━━ ENTRIES PROVIDED ━━

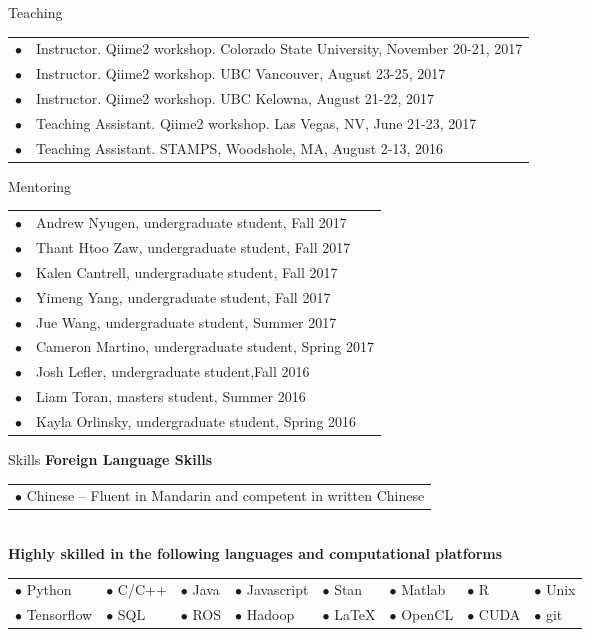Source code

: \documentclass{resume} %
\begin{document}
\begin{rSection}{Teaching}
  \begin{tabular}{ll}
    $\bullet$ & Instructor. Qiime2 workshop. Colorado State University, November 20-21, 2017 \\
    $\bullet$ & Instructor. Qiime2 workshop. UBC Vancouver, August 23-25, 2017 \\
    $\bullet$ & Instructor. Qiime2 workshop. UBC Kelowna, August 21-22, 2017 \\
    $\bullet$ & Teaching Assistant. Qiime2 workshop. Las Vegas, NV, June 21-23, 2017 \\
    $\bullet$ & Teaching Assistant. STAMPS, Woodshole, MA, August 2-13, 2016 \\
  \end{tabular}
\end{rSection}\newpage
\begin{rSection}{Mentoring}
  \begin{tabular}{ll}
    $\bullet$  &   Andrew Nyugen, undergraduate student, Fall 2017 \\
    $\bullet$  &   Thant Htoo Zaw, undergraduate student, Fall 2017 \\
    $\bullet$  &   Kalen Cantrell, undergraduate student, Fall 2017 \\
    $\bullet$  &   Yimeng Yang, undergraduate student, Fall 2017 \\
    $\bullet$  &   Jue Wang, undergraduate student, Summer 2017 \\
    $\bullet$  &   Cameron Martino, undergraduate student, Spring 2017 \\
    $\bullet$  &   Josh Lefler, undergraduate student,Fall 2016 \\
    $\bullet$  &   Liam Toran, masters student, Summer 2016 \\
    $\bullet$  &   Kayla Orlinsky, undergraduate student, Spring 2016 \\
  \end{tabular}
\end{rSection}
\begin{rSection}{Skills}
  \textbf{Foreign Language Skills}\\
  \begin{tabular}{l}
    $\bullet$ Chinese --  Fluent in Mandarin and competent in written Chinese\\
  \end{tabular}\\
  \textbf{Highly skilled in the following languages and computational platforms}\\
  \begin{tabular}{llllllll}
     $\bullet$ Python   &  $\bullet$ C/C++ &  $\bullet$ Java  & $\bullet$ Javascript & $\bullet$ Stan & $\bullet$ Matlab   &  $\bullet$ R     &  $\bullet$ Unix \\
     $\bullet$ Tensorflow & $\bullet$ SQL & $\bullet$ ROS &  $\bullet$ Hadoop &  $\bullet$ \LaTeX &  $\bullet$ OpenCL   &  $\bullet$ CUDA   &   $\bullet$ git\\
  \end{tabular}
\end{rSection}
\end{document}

━━━
━━ ENTRIES PROVIDED ━━

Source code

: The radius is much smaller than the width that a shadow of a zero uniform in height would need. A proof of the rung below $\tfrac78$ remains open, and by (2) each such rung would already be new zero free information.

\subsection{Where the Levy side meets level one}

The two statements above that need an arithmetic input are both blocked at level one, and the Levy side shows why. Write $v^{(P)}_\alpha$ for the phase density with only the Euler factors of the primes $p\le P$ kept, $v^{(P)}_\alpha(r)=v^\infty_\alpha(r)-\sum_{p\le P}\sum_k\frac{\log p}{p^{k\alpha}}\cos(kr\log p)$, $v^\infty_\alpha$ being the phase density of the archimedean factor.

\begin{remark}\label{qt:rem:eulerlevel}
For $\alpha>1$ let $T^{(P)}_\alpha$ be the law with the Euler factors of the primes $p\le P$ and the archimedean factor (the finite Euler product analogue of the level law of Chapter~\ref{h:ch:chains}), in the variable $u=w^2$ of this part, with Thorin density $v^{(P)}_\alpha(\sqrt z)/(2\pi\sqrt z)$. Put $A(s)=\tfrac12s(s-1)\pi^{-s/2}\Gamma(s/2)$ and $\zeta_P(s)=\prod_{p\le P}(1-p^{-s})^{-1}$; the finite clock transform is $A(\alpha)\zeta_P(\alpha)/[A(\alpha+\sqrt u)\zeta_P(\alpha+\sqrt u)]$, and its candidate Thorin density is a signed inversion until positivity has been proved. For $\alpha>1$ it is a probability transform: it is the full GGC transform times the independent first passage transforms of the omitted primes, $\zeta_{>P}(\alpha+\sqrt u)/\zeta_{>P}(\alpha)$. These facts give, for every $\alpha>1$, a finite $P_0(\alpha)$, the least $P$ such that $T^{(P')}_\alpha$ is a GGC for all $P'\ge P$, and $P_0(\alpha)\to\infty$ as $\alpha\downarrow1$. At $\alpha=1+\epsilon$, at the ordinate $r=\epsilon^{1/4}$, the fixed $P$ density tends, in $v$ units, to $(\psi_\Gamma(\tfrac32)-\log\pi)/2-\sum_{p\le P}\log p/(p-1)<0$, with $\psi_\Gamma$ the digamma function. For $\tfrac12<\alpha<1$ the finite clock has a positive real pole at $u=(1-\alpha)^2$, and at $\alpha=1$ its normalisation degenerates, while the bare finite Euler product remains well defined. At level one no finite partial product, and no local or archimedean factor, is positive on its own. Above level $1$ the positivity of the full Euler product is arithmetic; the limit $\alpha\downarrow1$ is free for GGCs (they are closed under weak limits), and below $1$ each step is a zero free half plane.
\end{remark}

━━━
━━ ENTRIES PROVIDED ━━

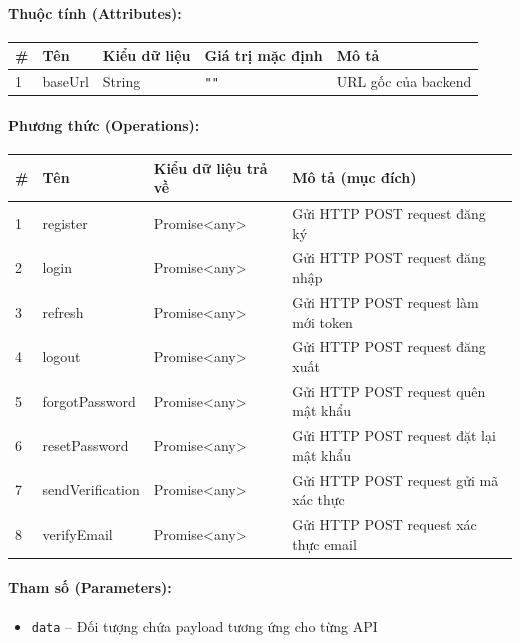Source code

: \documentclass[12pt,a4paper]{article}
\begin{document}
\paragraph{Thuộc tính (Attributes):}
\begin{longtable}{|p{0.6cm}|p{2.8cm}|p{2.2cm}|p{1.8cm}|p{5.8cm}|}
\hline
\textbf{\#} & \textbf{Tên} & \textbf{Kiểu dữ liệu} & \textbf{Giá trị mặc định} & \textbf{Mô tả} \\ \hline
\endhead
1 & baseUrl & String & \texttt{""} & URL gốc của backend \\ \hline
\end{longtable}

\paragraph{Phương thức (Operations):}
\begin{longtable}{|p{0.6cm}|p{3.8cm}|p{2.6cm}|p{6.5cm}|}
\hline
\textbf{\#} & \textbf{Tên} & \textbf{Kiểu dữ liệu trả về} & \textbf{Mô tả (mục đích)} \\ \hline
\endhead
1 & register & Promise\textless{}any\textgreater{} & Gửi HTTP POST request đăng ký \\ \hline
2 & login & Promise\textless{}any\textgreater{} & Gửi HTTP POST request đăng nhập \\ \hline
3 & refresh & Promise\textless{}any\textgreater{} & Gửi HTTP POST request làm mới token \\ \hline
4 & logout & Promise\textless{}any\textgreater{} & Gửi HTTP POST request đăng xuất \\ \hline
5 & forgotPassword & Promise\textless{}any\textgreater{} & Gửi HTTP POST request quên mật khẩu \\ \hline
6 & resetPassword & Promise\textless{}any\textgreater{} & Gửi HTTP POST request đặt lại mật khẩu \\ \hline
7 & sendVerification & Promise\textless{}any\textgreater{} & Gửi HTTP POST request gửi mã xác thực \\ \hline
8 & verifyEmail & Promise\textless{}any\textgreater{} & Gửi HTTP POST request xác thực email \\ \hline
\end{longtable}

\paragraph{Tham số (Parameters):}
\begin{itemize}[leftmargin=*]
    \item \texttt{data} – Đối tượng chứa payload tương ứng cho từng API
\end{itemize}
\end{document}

━━━

GOAL OF THE EXERCISE | The response is to be a bare number: the tally of lines in the listing above with the word "textbf".

EXERCISE RESULT | 4